With each post in this Basics’ Series, I’ll be adding a different project to work on that will help to guide you in your own journey. This is meant to be fun, so I’m going make it as easy and non-stressful as I can. If you have never done family history research, you are in the right place, so jump in wherever you are in your own research and join me! (If this isn’t your first rodeo working on your family history, please feel free to share your own tips and inspirational stories!)
We’ve all seen family trees before so let’s think of this journey in the shape of those family trees: starting down at the bottom with ourselves! It is a safe bet that you have most of your own documentation available or know where you can get your hands on it. What other pieces of information do you know for sure? Let’s get them written down and start to round up our own documents and call this month a Win.
Let’s begin
Family pedigree charts and group sheets are really simple place to start tracking, but really… we just need a notebook. On the first page, start with yourself and then add your immediate family:
- Names (first, middle, maiden/last names)
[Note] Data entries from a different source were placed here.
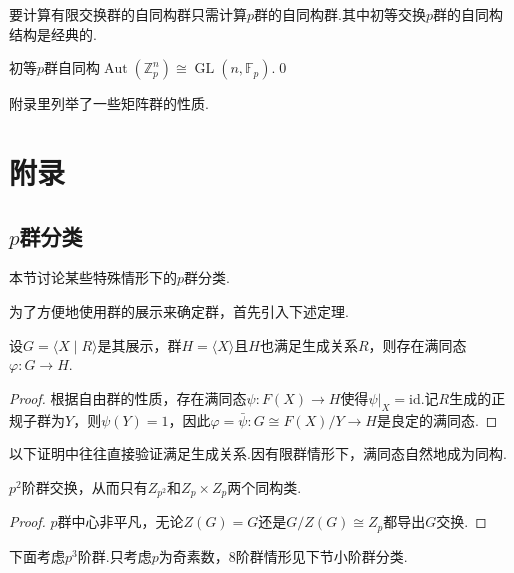要计算有限交换群的自同构群只需计算$p$群的自同构群.其中初等交换$p$群的自同构结构是经典的.
\begin{prop}
	初等$p$群自同构$\operatorname*{Aut}(\mathbb{Z}_p^n)\cong\operatorname*{GL}(n,\mathbb{F}_p)$.\qed
\end{prop}
\begin{remark}
	附录里列举了一些矩阵群的性质.
\end{remark}

\section{附录}
\subsection{\texorpdfstring{$p$群分类}{p群分类}}
本节讨论某些特殊情形下的$p$群分类.

为了方便地使用群的展示来确定群，首先引入下述定理.
\begin{thm}
	设$G=\langle X\mid R\rangle $是其展示，群$H=\langle X\rangle $且$H$也满足生成关系$R$，则存在满同态$\varphi\colon G\to H$.
\end{thm}
\begin{proof}
	根据自由群的性质，存在满同态$\psi\colon F(X)\to H$使得$\psi|_X=\mathrm{id}$.记$R$生成的正规子群为$Y$，则$\psi(Y)=1$，因此$\varphi=\bar\psi\colon G\cong F(X)/Y\to H$是良定的满同态.
\end{proof}
\begin{remark}
	以下证明中往往直接验证满足生成关系.因有限群情形下，满同态自然地成为同构.
\end{remark}

\begin{prop}
	$p^2$阶群交换，从而只有$Z_{p^2}$和$Z_p\times Z_p$两个同构类.
\end{prop}
\begin{proof}
	$p$群中心非平凡，无论$Z(G)=G$还是$G/Z(G)\cong Z_p$都导出$G$交换.
\end{proof}

下面考虑$p^3$阶群.只考虑$p$为奇素数，$8$阶群情形见下节小阶群分类.%

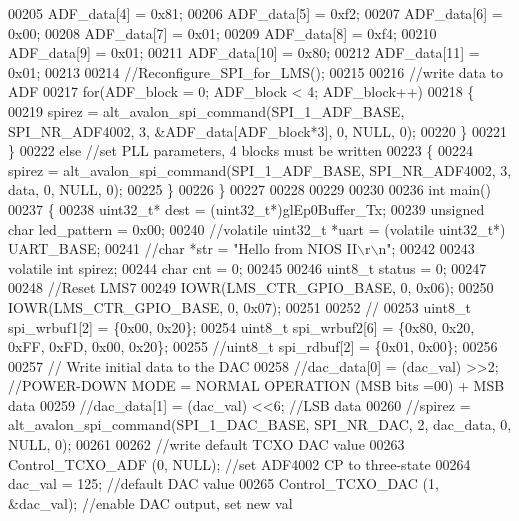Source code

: \begin{DoxyCode}
00205         ADF\_data[4] = 0x81;
00206         ADF\_data[5] = 0xf2;
00207         ADF\_data[6] = 0x00;
00208         ADF\_data[7] = 0x01;
00209         ADF\_data[8] = 0xf4;
00210         ADF\_data[9] = 0x01;
00211         ADF\_data[10] = 0x80;
00212         ADF\_data[11] = 0x01;
00213 
00214         \textcolor{comment}{//Reconfigure\_SPI\_for\_LMS();}
00215 
00216         \textcolor{comment}{//write data to ADF}
00217         \textcolor{keywordflow}{for}(ADF\_block = 0; ADF\_block < 4; ADF\_block++)
00218         \{
00219             spirez = alt_avalon_spi_command(SPI_1_ADF_BASE, SPI_NR_ADF4002, 3, &ADF\_data[ADF\_block*3], 0, 
      NULL, 0);
00220         \}
00221     \}
00222     \textcolor{keywordflow}{else} \textcolor{comment}{//set PLL parameters, 4 blocks must be written}
00223     \{
00224         spirez = alt_avalon_spi_command(SPI_1_ADF_BASE, SPI_NR_ADF4002, 3, data, 0, NULL, 0);
00225     \}
00226 \}
00227 
00228 
00229 
00230 
00236 \textcolor{keywordtype}{int} main()
00237 \{
00238     uint32\_t* dest = (uint32\_t*)glEp0Buffer_Tx;
00239     \textcolor{keywordtype}{unsigned} \textcolor{keywordtype}{char} led\_pattern = 0x00;
00240     \textcolor{comment}{//volatile uint32\_t *uart = (volatile uint32\_t*) UART\_BASE;}
00241     \textcolor{comment}{//char *str = "Hello from NIOS II\(\backslash\)r\(\backslash\)n";}
00242 
00243     \textcolor{keyword}{volatile} \textcolor{keywordtype}{int} spirez;
00244     \textcolor{keywordtype}{char} cnt = 0;
00245 
00246     uint8\_t status = 0;
00247 
00248     \textcolor{comment}{//Reset LMS7}
00249     IOWR(LMS_CTR_GPIO_BASE, 0, 0x06);
00250     IOWR(LMS_CTR_GPIO_BASE, 0, 0x07);
00251 
00252     \textcolor{comment}{//}
00253     uint8\_t spi\_wrbuf1[2] = \{0x00, 0x20\};
00254     uint8\_t spi\_wrbuf2[6] = \{0x80, 0x20, 0xFF, 0xFD, 0x00, 0x20\};
00255     \textcolor{comment}{//uint8\_t spi\_rdbuf[2] = \{0x01, 0x00\};}
00256 
00257     \textcolor{comment}{// Write initial data to the DAC}
00258     \textcolor{comment}{//dac\_data[0] = (dac\_val) >>2; //POWER-DOWN MODE = NORMAL OPERATION (MSB bits =00) + MSB data}
00259     \textcolor{comment}{//dac\_data[1] = (dac\_val) <<6; //LSB data}
00260     \textcolor{comment}{//spirez = alt\_avalon\_spi\_command(SPI\_1\_DAC\_BASE, SPI\_NR\_DAC, 2, dac\_data, 0, NULL, 0);}
00261 
00262     \textcolor{comment}{//write default TCXO DAC value}
00263     Control_TCXO_ADF (0, NULL); \textcolor{comment}{//set ADF4002 CP to three-state}
00264     dac_val = 125; \textcolor{comment}{//default DAC value}
00265     Control_TCXO_DAC (1, &dac_val); \textcolor{comment}{//enable DAC output, set new val}

\end{DoxyCode}
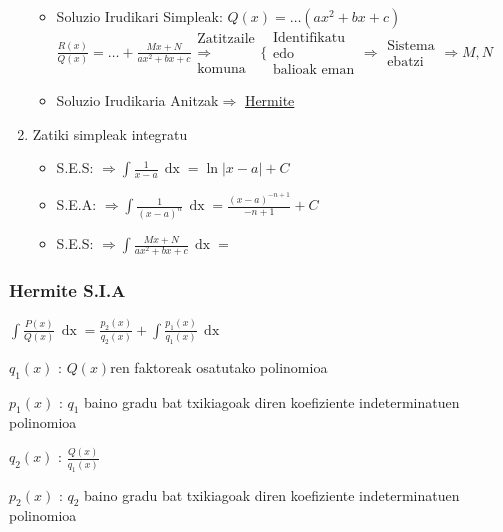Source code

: \documentclass[8pt]{article}
\DeclareMathOperator{\xder}{\, \mathrm{d}x}
\begin{document}
\begin{enumerate}
\begin{itemize}
						\item Soluzio Irudikari Simpleak: $ Q(x) = \dots (a x^2 + b x + c) $
							$ \frac{R(x)}{Q(x)} = \dots +
							\frac{Mx + N}{a x^2 + b x + c}
							\begin{array}{c}
								\text{Zatitzaile}\\
								\Rightarrow\\
								\text{komuna}
							\end{array}
							\Bigg \{
							\begin{array}{c}
								\text{Identifikatu}\\
								\text{edo}\\
								\text{balioak eman}
							\end{array}
							\Rightarrow
							\begin{array}{c}
								\text{Sistema}\\
								\text{ebatzi}
							\end{array} \Rightarrow M, N $
						\item Soluzio Irudikaria Anitzak$ \Rightarrow $ \underline{Hermite}
					\end{itemize} 

				\item Zatiki simpleak integratu
					\begin{itemize}
						\item S.E.S: $ \Rightarrow \int \frac{1}{x-a} \xder = \ln |x-a| + C $
						\item S.E.A: $ \Rightarrow \int \frac{1}{(x-a)^n} \xder = \frac{(x-a)^{-n+1}}{-n+1} + C $
						\item S.E.S: $ \Rightarrow \int \frac{Mx+N}{a x^2 + b x + c} \xder = $
					\end{itemize}

			\end{enumerate}
		\subsubsection{Hermite S.I.A}
			$ \int \frac{P(x)}{Q(x)} \xder = \frac{p_2 (x)}{q_2 (x)} + \int \frac{p_1 (x)}{q_1 (x)} \xder $

			$ q_1 (x) $ : $ Q(x)$ren faktoreak osatutako polinomioa

			$ p_1 (x) $ : $ q_1 $ baino gradu bat txikiagoak diren koefiziente indeterminatuen polinomioa

			$ q_2 (x) $ : $ \frac{Q(x)}{q_1 (x)} $

			$ p_2 (x) $ : $ q_2 $ baino gradu bat txikiagoak diren koefiziente indeterminatuen polinomioa
\end{document}
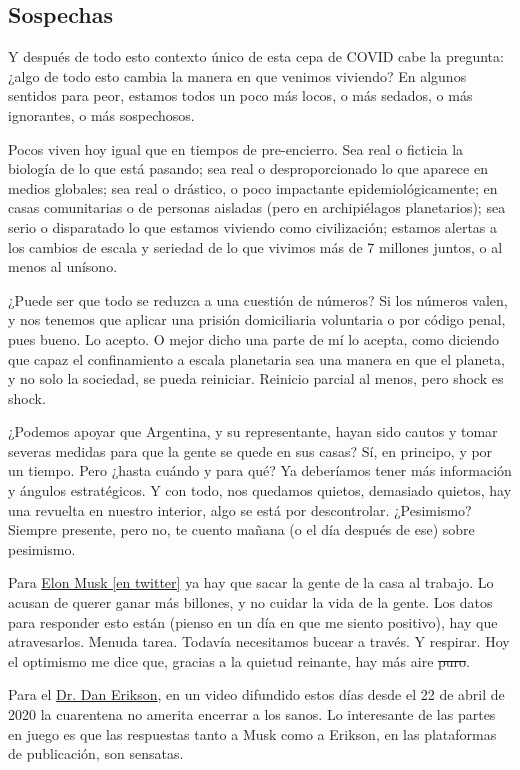 \subsection*{Sospechas}

Y después de todo esto contexto único de esta cepa de COVID cabe la pregunta: 
¿algo de todo esto cambia la manera en que venimos viviendo? 
En algunos sentidos para peor, estamos todos un poco más locos, o más sedados, o más ignorantes, o más sospechosos.

Pocos viven hoy igual que en tiempos de pre-encierro. 
Sea real o ficticia la biología de lo que está pasando;
sea real o desproporcionado lo que aparece en medios globales; 
sea real o drástico, o poco impactante epidemiológicamente; 
en casas comunitarias o de personas aisladas (pero en archipiélagos planetarios); 
sea serio o disparatado lo que estamos viviendo como civilización;
estamos alertas a los cambios de escala y seriedad de lo que vivimos más de 7 millones juntos, 
o al menos al unísono.

¿Puede ser que todo se reduzca a una cuestión de números? Si los números
valen, y nos tenemos que aplicar una prisión domiciliaria voluntaria o
por código penal, pues bueno. Lo acepto. O mejor dicho una parte de mí
lo acepta, como diciendo que capaz el confinamiento a escala planetaria
sea una manera en que el planeta, y no solo la sociedad, se pueda
reiniciar. Reinicio parcial al menos, pero shock es shock.

¿Podemos apoyar que Argentina, y su representante, hayan sido cautos y
tomar severas medidas para que la gente se quede en sus casas? Sí, en
principo, y por un tiempo. Pero ¿hasta cuándo y para qué? Ya deberíamos
tener más información y ángulos estratégicos. Y con todo, nos quedamos
quietos, demasiado quietos, hay una revuelta en nuestro interior, algo
se está por descontrolar. ¿Pesimismo? Siempre presente, pero no, te
cuento mañana (o el día después de ese) sobre pesimismo.

Para \href{https://twitter.com/elonmusk/status/1255380013488189440}{Elon
Musk [en twitter]} ya hay que sacar la gente de la casa al trabajo.
Lo acusan de querer ganar más billones, y no cuidar la vida de la gente. 
Los datos para responder esto están (pienso en un día en que me siento positivo), hay que atravesarlos. Menuda tarea. 
Todavía necesitamos bucear a través. Y respirar. 
Hoy el optimismo me dice que, gracias a la quietud reinante, hay más aire\sout{ puro}.

Para el \href{https://www.youtube.com/watch?v=_F_bgOEMFQg\&feature=youtu.be}{Dr. Dan Erikson}, en un video difundido estos días desde el 22 de abril de 2020
la cuarentena no amerita encerrar a los sanos. 
Lo interesante de las partes en juego es que las respuestas tanto a Musk como a Erikson, en las plataformas de publicación, son sensatas. 
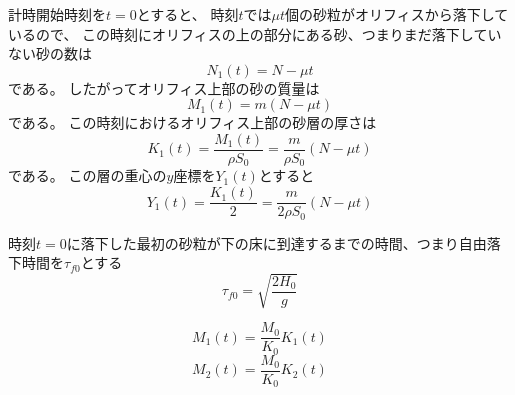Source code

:\documentclass[]{article}
\begin{document}
計時開始時刻を$t=0$とすると、
時刻$t$では$\mu t$個の砂粒がオリフィスから落下しているので、
この時刻にオリフィスの上の部分にある砂、つまりまだ落下していない砂の数は
\begin{equation} \label{250703152453} 
   N_1(t) =  N - \mu t
\end{equation}
である。
したがってオリフィス上部の砂の質量は
\begin{equation} \label{250703152655} 
   M_1(t) = m (N-\mu t)
\end{equation}
である。
この時刻におけるオリフィス上部の砂層の厚さは
\begin{equation} \label{250703152748} 
   K_1(t) = \frac{M_1(t)}{\rho S_0} = \frac{m}{\rho S_0}(N-\mu t)
\end{equation}
である。
この層の重心の$y$座標を$Y_1(t)$とすると
\begin{equation} \label{250703153013} 
   Y_1(t) = \frac{K_1(t)}{2} = \frac{m}{2\rho S_0} ( N - \mu t)
\end{equation}


時刻$t=0$に落下した最初の砂粒が下の床に到達するまでの時間、つまり自由落下時間を$\tau_{f0}$とする
\begin{equation} \label{250703153227} 
   \tau_{f0} = \sqrt{\frac{2H_0}{g}}
\end{equation}


\color{blue}

\begin{equation} \label{250917175554} 
   M_1(t) = \frac{M_0}{K_0} K_1(t)
\end{equation}
\begin{equation} \label{250917175633} 
   M_2(t) =  \frac{M_0}{K_0} K_2(t)
\end{equation}
\end{document}
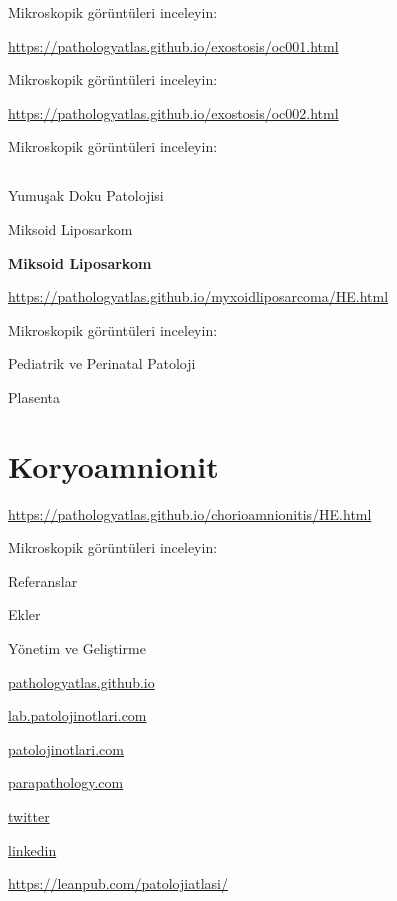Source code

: \documentclass[
  letterpaper,
  DIV=11,
  numbers=noendperiod]{scrreprt}
\newlength{\cslhangindent}
\newlength{\cslentryspacingunit} %
\newenvironment{CSLReferences}[2] %
 {%
  \setlength{\parindent}{0pt}
  \ifodd #1
  \let\oldpar\par
  \def\par{\hangindent=\cslhangindent\oldpar}
  \fi
  \setlength{\parskip}{#2\cslentryspacingunit}
 }%
 {}
\begin{document}
Mikroskopik görüntüleri inceleyin:

\url{https://pathologyatlas.github.io/exostosis/oc001.html}

Mikroskopik görüntüleri inceleyin:

\url{https://pathologyatlas.github.io/exostosis/oc002.html}

Mikroskopik görüntüleri inceleyin:

\hypertarget{section}{%
\section{}\label{section}}

Yumuşak Doku Patolojisi

Miksoid Liposarkom

\textbf{Miksoid Liposarkom}

\url{https://pathologyatlas.github.io/myxoidliposarcoma/HE.html}

Mikroskopik görüntüleri inceleyin:

Pediatrik ve Perinatal Patoloji

Plasenta

\hypertarget{koryoamnionit}{%
\chapter{Koryoamnionit}\label{koryoamnionit}}

\url{https://pathologyatlas.github.io/chorioamnionitis/HE.html}

Mikroskopik görüntüleri inceleyin:

Referanslar

\hypertarget{refs}{}
\begin{CSLReferences}{0}{0}
\end{CSLReferences}

Ekler

Yönetim ve Geliştirme

\href{https://pathologyatlas.github.io/}{pathologyatlas.github.io}

\href{https://lab.patolojinotlari.com}{lab.patolojinotlari.com}

\href{https://patolojinotlari.com}{patolojinotlari.com}

\href{https://parapathology.com}{parapathology.com}

\href{https://twitter.com/patolojinotlari}{twitter}

\href{https://www.linkedin.com/company/patoloji-notlari}{linkedin}

\url{https://leanpub.com/patolojiatlasi/}
\end{document}
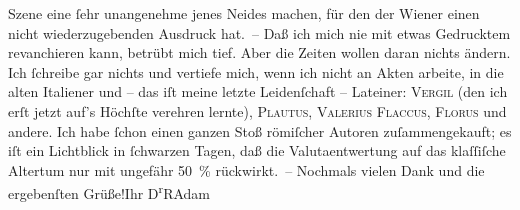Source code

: \begin{ledgroupsized}[t]{13cm}
               Szene eine ſehr unangenehme jenes Neides machen, für den der Wiener einen nicht wiederzugebenden Ausdruck hat. –\pend
           \pstart
           Daß ich mich nie mit etwas Gedrucktem revanchieren kann, betrübt mich tief. Aber die
               Zeiten wollen daran nichts ändern. Ich ſchreibe gar nichts und vertiefe mich, wenn
               ich nicht an Akten arbeite, in die alten Italiener und – das iſt meine letzte Leidenſchaft – Lateiner: \textsc{Vergil} (den ich erſt jetzt auf's Höchſte verehren lernte), \textsc{Plautus}, \textsc{Valerius Flaccus}, \textsc{Florus} und andere. Ich habe ſchon einen ganzen Stoß römiſcher Autoren zuſammengekauft;
               es iſt ein Lichtblick in ſchwarzen Tagen, daß die Valutaentwertung auf das klaſſiſche
               Altertum nur mit ungefähr 50 {\%} rückwirkt. –\pend
           \pstart
           Nochmals vielen Dank und die ergebenſten Grüße!\hspace*{3.5em}Ihr\pend
           \pstart \spacefill\mbox{D\textsuperscript{r}RAdam}\pend{}
         
         \endnumbering{}\end{ledgroupsized}  \newcommand{\dateiname}{L02335}\newcommand{\titel}{Robert Adam an Arthur Schnitzler, 13. 2. 1920}\newcommand{\editorInnen}{Martin Anton Müller und Gerd-Hermann Susen}
      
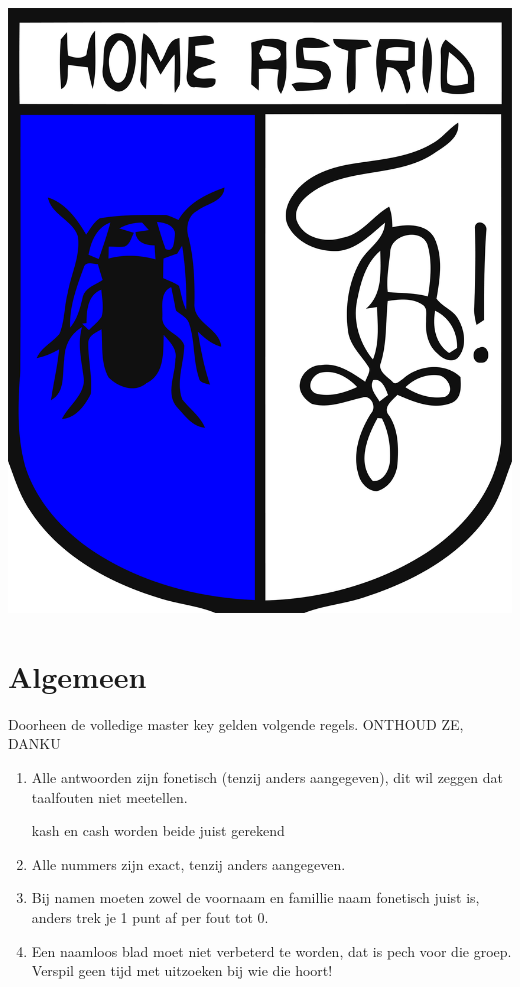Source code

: \documentclass{exam}
\begin{document}
\thispagestyle{empty}
\begin{titlepage}
\center
\includegraphics[scale=0.08]{astrid}
\linebreak
\linebreak
\linebreak

\vspace{1em}{\huge \bfseries  De Astrid Quiz Master Key }
\linebreak

\vspace{1em}{\LARGE  Door cultuur home Astrid} 
            \linebreak
\vspace{1em}{\large Geen toestemming tot herverdeling}
\end{titlepage}
\newpage
\section*{Algemeen}
Doorheen de volledige master key gelden volgende regels.
\large{ONTHOUD ZE, DANKU }
\begin{enumerate}
\item{Alle antwoorden zijn fonetisch (tenzij anders aangegeven), dit wil zeggen dat taalfouten niet meetellen.\par kash en cash worden beide juist gerekend}
\item{Alle nummers zijn exact, tenzij anders aangegeven.}
\item{Bij namen moeten zowel de voornaam en famillie naam fonetisch juist is, anders trek je 1 punt af per fout tot 0. }
\item{Een naamloos blad moet niet verbeterd te worden, dat is pech voor die groep. Verspil geen tijd met uitzoeken bij wie die hoort!}
\end{enumerate}
\end{document}
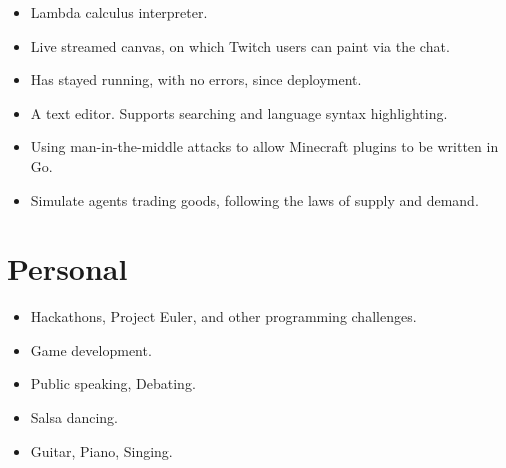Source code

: \documentclass{jcgcv}
\begin{document}
\begin{column}
\begin{itemize}
  \item Lambda calculus interpreter.
\end{itemize}

\begin{itemize}
  \item Live streamed canvas, on which Twitch users can paint via the chat.
  \item Has stayed running, with no errors, since deployment.
\end{itemize}

\begin{itemize}
  \item A text editor. Supports searching and language syntax highlighting.
\end{itemize}

\begin{itemize}
  \item Using man-in-the-middle attacks to allow Minecraft plugins to be
        written in Go.
\end{itemize}

\begin{itemize}
  \item Simulate agents trading goods, following the laws of supply and demand.
\end{itemize}



\section{Personal}

\begin{itemize}
  \item Hackathons, Project Euler, and other programming challenges.
  \item Game development.
  \item Public speaking, Debating.
  \item Salsa dancing.
  \item Guitar, Piano, Singing.
\end{itemize}



\end{column}
\end{document}
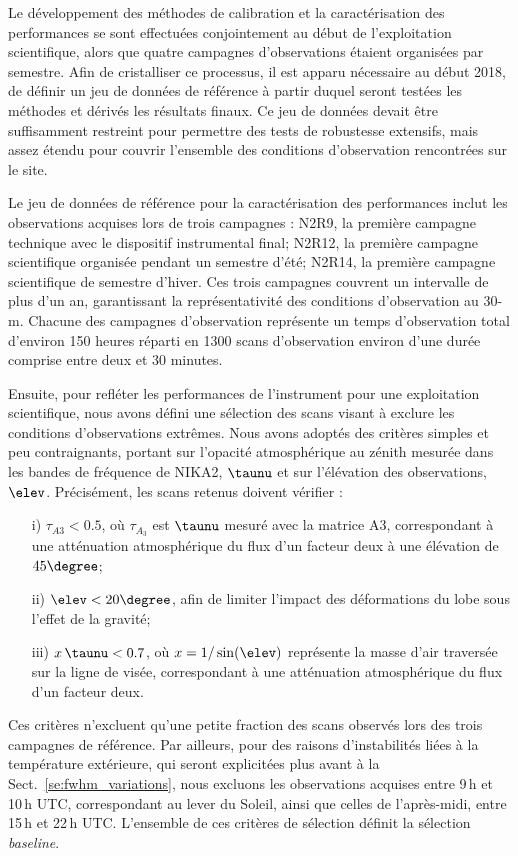 Le développement des méthodes de calibration et la caractérisation
des performances se sont effectuées conjointement au début de
l'exploitation scientifique, alors que quatre campagnes d'observations
étaient organisées par semestre. Afin de cristalliser ce processus, il
est apparu nécessaire au début 2018, de définir un jeu de données de
référence à partir duquel seront testées les méthodes et dérivés les
résultats finaux. Ce jeu de données devait être suffisamment restreint
pour permettre des tests de robustesse extensifs, mais assez étendu
pour couvrir l'ensemble des conditions d'observation rencontrées sur
le site.

Le jeu de données de référence pour la caractérisation des
performances inclut les observations acquises lors de trois campagnes
: N2R9, la première campagne technique avec le dispositif
instrumental final; N2R12, la première campagne scientifique
organisée pendant un semestre d'été; N2R14, la première campagne
scientifique de semestre d'hiver. Ces trois campagnes couvrent un
intervalle de plus d'un an, garantissant la représentativité des
conditions d'observation au 30-m. Chacune des campagnes d'observation
représente un temps d'observation total d'environ 150 heures réparti
en 1300 scans d'observation environ d'une durée comprise entre
deux et 30 minutes.

Ensuite, pour refléter les performances de l'instrument pour une
exploitation scientifique, nous avons défini une sélection des scans
visant à exclure les conditions d'observations extrêmes. Nous avons
adoptés des critères simples et peu contraignants, portant sur l'opacité
atmosphérique au zénith mesurée dans les bandes de fréquence de NIKA2,
$\taunu$ et sur l'élévation des observations, $\elev$. Précisément,
les scans retenus doivent vérifier :
\begin{itemize}
  \item[i)]{$\tau_{A3} < 0.5$, où $\tau_{A_3}$ est $\taunu$ mesuré
    avec la matrice A3, correspondant à une atténuation atmosphérique
    du flux d'un facteur deux à une élévation de $45\degree$;}
  \item[ii)]{$\elev < 20\degree$, afin de limiter l'impact des déformations du lobe
    sous l'effet de la gravité;}
  \item[iii)]{$x\, \taunu < 0.7$, où $x = 1/\sin(\elev)$ représente la
    masse d'air traversée sur la ligne de visée, correspondant à une
    atténuation atmosphérique du flux d'un facteur deux.}
\end{itemize}

Ces critères n'excluent qu'une petite fraction des scans observés lors
des trois campagnes de référence. %
Par ailleurs, pour des raisons d'instabilités liées à la température
extérieure, qui seront explicitées plus avant à la
Sect.~\ref{se:fwhm_variations}, nous excluons les observations
acquises entre 9\,h et 10\,h UTC, correspondant au lever du Soleil,
ainsi que celles de l'après-midi, entre 15\,h et 22\,h UTC. L'ensemble
de ces critères de sélection définit la sélection \emph{baseline}.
- Dates and places of birth, marriage and death
- If you have documents for all of these pull them into a folder or binder
- Where have you lived (add addresses if you have them!)
- Your immediate family?
- Occupation(s) and dates (these don’t have to be exact but best guesses are helpful)
- Military service (dates if available)
- Interesting stories
- Timeline:
- Let’s start at the very beginning… You were born, so add that date at the top. If you take a few moments, you can quickly figure out the years that you were in kindergarten and continue through college. Go ahead and add those as well. If you are married, then there is another date to add and so on.
- Why a timeline? It is great to have those dates to be able to easily find so we can plug in our own stories as we think of them. Just trust me on this – you will be happy you did.
If you don’t like paper, then start a spreadsheet where you can keep adding and moving around the information. Do whatever sparks joy! (Yes, I’m a Marie Kondo fan and working on applying her techniques to my own family’s important sentimental documents and photos.)
That’s it!
Yep, you read that right. That’s all we are going to work on for your first project — it’s all about us! I like to slow way down and just enjoy the process. When I did this, I got out my own photo album and started to plug in dates and brief reminders of stories and events. Actually, this was my favorite part – reminiscing and scanning over the photos.
”When we reminisce, we “tend to look back longingly to the stability and comfort of the past as a way to regulate … anxiety about the future.”
Wall Street JournalArticle about reminiscing and how it can actually help to motivate us.
Do you find that you feel better after looking over your childhood photos? I read an article in the Wall Street Journal about reminiscing and how it can actually help to motivate us. We “tend to look back longingly to the stability and comfort of the past as a way to regulate … anxiety about the future.” I could have written the article myself because I know how happy it makes me feel when I look over old photos – and I’m guessing that this doesn’t happen to just me, right?
So, think of this month’s homework as a self-help tool!